Validates data records against a JSON schema definition.
Demonstrates: schema loading, type checking, required-field enforcement,
and structured error collection.
"""
from __future__ import annotations
import argparse
import json
import logging
from pathlib import Path
# ---------- logging setup ----------
def configure_logging() -> None:
"""Set up structured logging so every validation event is traceable."""
# WHY: The pipe-delimited layout (timestamp | level | message) makes logs
# easy to parse with CLI tools like awk and grep, which matters when
# debugging validation failures across thousands of records.
logging.basicConfig(
level=logging.INFO,
format="%(asctime)s | %(levelname)s | %(message)s",
)
# ---------- schema helpers ----------
# WHY: We translate JSON schema type names ("string", "integer") into Python
# builtins so isinstance() can check values directly. This avoids scattered
# if/elif chains and makes adding new types a one-line change.

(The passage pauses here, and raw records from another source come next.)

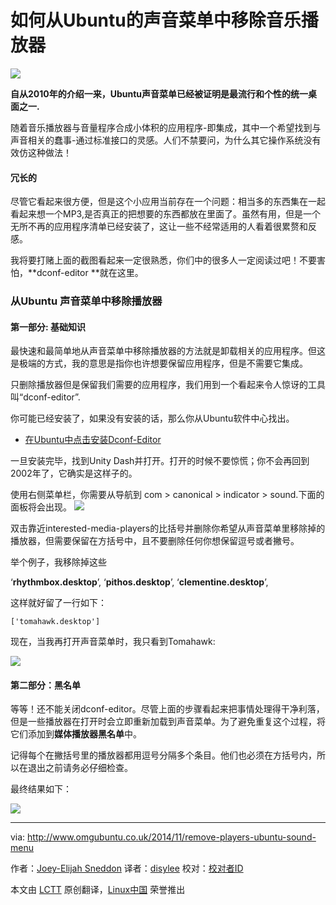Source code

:
如何从Ubuntu的声音菜单中移除音乐播放器
================================================================================
![](http://www.omgubuntu.co.uk/wp-content/uploads/2014/11/music-players.jpg)


**自从2010年的介绍一来，Ubuntu声音菜单已经被证明是最流行和个性的统一桌面之一.**

随着音乐播放器与音量程序合成小体积的应用程序-即集成，其中一个希望找到与声音相关的蠢事-通过标准接口的灵感。人们不禁要问，为什么其它操作系统没有效仿这种做法！

#### 冗长的 ####


尽管它看起来很方便，但是这个小应用当前存在一个问题：相当多的东西集在一起看起来想一个MP3,是否真正的把想要的东西都放在里面了。虽然有用，但是一个无所不再的应用程序清单已经安装了，这让一些不经常适用的人看着很累赘和反感。


我将要打赌上面的截图看起来一定很熟悉，你们中的很多人一定阅读过吧！不要害怕，**dconf-editor **就在这里。



### 从Ubuntu 声音菜单中移除播放器 ###


#### 第一部分: 基础知识 ####
 
最快速和最简单地从声音菜单中移除播放器的方法就是卸载相关的应用程序。但这是极端的方式，我的意思是指你也许想要保留应用程序，但是不需要它集成。
 
只删除播放器但是保留我们需要的应用程序，我们用到一个看起来令人惊讶的工具叫“dconf-editor”.

你可能已经安装了，如果没有安装的话，那么你从Ubuntu软件中心找出。


- [在Ubuntu中点击安装Dconf-Editor][1]

一旦安装完毕，找到Unity Dash并打开。打开的时候不要惊慌；你不会再回到2002年了，它确实是这样子的。


使用右侧菜单栏，你需要从导航到 com > canonical > indicator > sound.下面的面板将会出现。
![](http://www.omgubuntu.co.uk/wp-content/uploads/2014/11/dconf-editor.jpg)

双击靠近interested-media-players的比括号并删除你希望从声音菜单里移除掉的播放器，但需要保留在方括号中，且不要删除任何你想保留逗号或者撇号。


举个例子，我移除掉这些

‘**rhythmbox.desktop**’, ‘**pithos.desktop**’, ‘**clementine.desktop**’,

这样就好留了一行如下：

    ['tomahawk.desktop']

现在，当我再打开声音菜单时，我只看到Tomahawk:

![](http://www.omgubuntu.co.uk/wp-content/uploads/2014/11/music-players-2.jpg)

#### 第二部分：黑名单 ####

等等！还不能关闭dconf-editor。尽管上面的步骤看起来把事情处理得干净利落，但是一些播放器在打开时会立即重新加载到声音菜单。为了避免重复这个过程，将它们添加到**媒体播放器黑名单**中。

记得每个在撇括号里的播放器都用逗号分隔多个条目。他们也必须在方括号内，所以在退出之前请务必仔细检查。

最终结果如下：

![](http://www.omgubuntu.co.uk/wp-content/uploads/2014/10/from-to-.jpg)

--------------------------------------------------------------------------------

via: http://www.omgubuntu.co.uk/2014/11/remove-players-ubuntu-sound-menu

作者：[Joey-Elijah Sneddon][a]
译者：[disylee](https://github.com/译者ID)
校对：[校对者ID](https://github.com/校对者ID)

本文由 [LCTT](https://github.com/LCTT/TranslateProject) 原创翻译，[Linux中国](http://linux.cn/) 荣誉推出

[a]:https://plus.google.com/117485690627814051450/?rel=author
[1]:apt://dconf-editor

TYPE_MAP: dict[str, type] = {
"string": str,
"integer": int,
"float": float,
"boolean": bool,
"number": (int, float), # type: ignore[assignment]
}
def load_schema(path: Path) -> dict:
"""Load a JSON schema file that describes expected fields."""
# WHY: Fail early with a clear message if the schema file is missing,
# rather than letting json.loads raise a confusing error later.
if not path.exists():
raise FileNotFoundError(f"Schema not found: {path}")
return json.loads(path.read_text(encoding="utf-8"))
def load_records(path: Path) -> list[dict]:
"""Load a JSON array of data records to validate."""
if not path.exists():
raise FileNotFoundError(f"Records file not found: {path}")
data = json.loads(path.read_text(encoding="utf-8"))
# WHY: Validate the top-level structure up front. A JSON object instead
# of an array would cause cryptic errors during iteration.
if not isinstance(data, list):
raise ValueError("Records file must contain a JSON array")
return data
# ---------- validation logic ----------
def validate_record(record: dict, schema: dict) -> list[str]:
"""Validate one record against the schema, returning a list of errors.
Checks performed:
1. Required fields must be present and non-null.
2. Field values must match the declared type.
3. Numeric fields must fall within min/max bounds (if specified).
"""
# WHY: Returning a list instead of raising exceptions lets the caller
# decide how to handle invalid records (log, quarantine, fail, etc.).
errors: list[str] = []
fields_spec = schema.get("fields", {})
for field_name, rules in fields_spec.items():
value = record.get(field_name)
# WHY: Check both "value is None" and "field_name not in record"
# because a field could exist with a None value or be entirely
# absent — both count as missing.
if rules.get("required", False) and (value is None or field_name not in record):
errors.append(f"missing required field '{field_name}'")
continue # no point checking type/range on a missing field
if field_name not in record:
continue # optional and absent — that is fine
# WHY: Look up the Python type from TYPE_MAP so we can use isinstance()
# for a clean, extensible type check.
expected = TYPE_MAP.get(rules.get("type", ""), None)
if expected and not isinstance(value, expected):
errors.append(
f"field '{field_name}' expected {rules['type']}, "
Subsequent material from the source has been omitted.